Black-tailed prairie dog distribution is not limited by soil type, but by indirect effects of soil texture on moisture and vegetation. Colonies occur in many types of soil, including deep, alluvial soils with medium to fine textures, and occasionally gravel. Soil not prone to collapsing or flooding is preferred. Though they do not select specific types of soil to dig burrows, silty loam clay soils are best for tunnel construction. Surface soil textures in colonies near Fort Collins, Colorado, varied from sandy loam to sandy clay loam in the top 6 in (15 cm), with a sandy clay loam subsoil. In northern latitudes, colonies commonly occur on south aspects due to the dominance of grasses over shrubs and increased solar radiation during winter. Burrows usually occur on slopes more than 10°.

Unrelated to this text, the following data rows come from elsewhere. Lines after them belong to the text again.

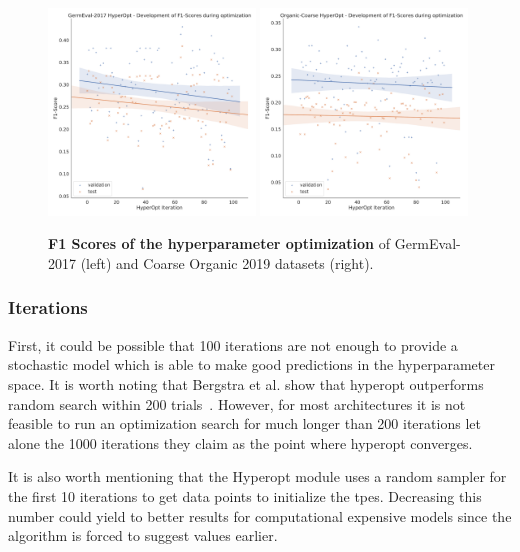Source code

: \begin{figure}[ht]
	\centering
	\includegraphics[width=0.49\textwidth]{figures/06_results/06_hp_ge_lm_f1time}
	\includegraphics[width=0.49\textwidth]{figures/06_results/06_hp_og_lm_f1time}
	\caption{\textbf{F1 Scores of the hyperparameter optimization} of GermEval-2017 {(left)} and Coarse Organic 2019 datasets {(right)}.}
	\label{fig:06_F1GermEvalHp}
\end{figure}

\subsubsection*{Iterations}

First, it could be possible that 100 iterations are not enough to provide a stochastic model which is able to make good predictions in the hyperparameter space. It is worth noting that Bergstra et al. show that hyperopt outperforms random search within 200 trials~\cite{Bergstra2013}. However, for most architectures it is not feasible to run an optimization search for much longer than 200 iterations let alone the 1000 iterations they claim as the point where hyperopt converges. 
\medskip

It is also worth mentioning that the Hyperopt module uses a random sampler for the first 10 iterations to get data points to initialize the \glspl{tpe}. Decreasing this number could yield to better results for computational expensive models since the algorithm is forced to suggest values earlier.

Black-tailed prairie dogs mix the soil horizons by raising soil from deeper layers to the surface. This may significantly affect the texture and composition of soil at different layers. Their feces, urine, and carcasses also affect soil characteristics.

===Home range and population density===
The home range and territorial boundaries of black-tailed prairie dogs are determined by the area occupied by an individual coterie. Coteries typically occupy about 1 acre.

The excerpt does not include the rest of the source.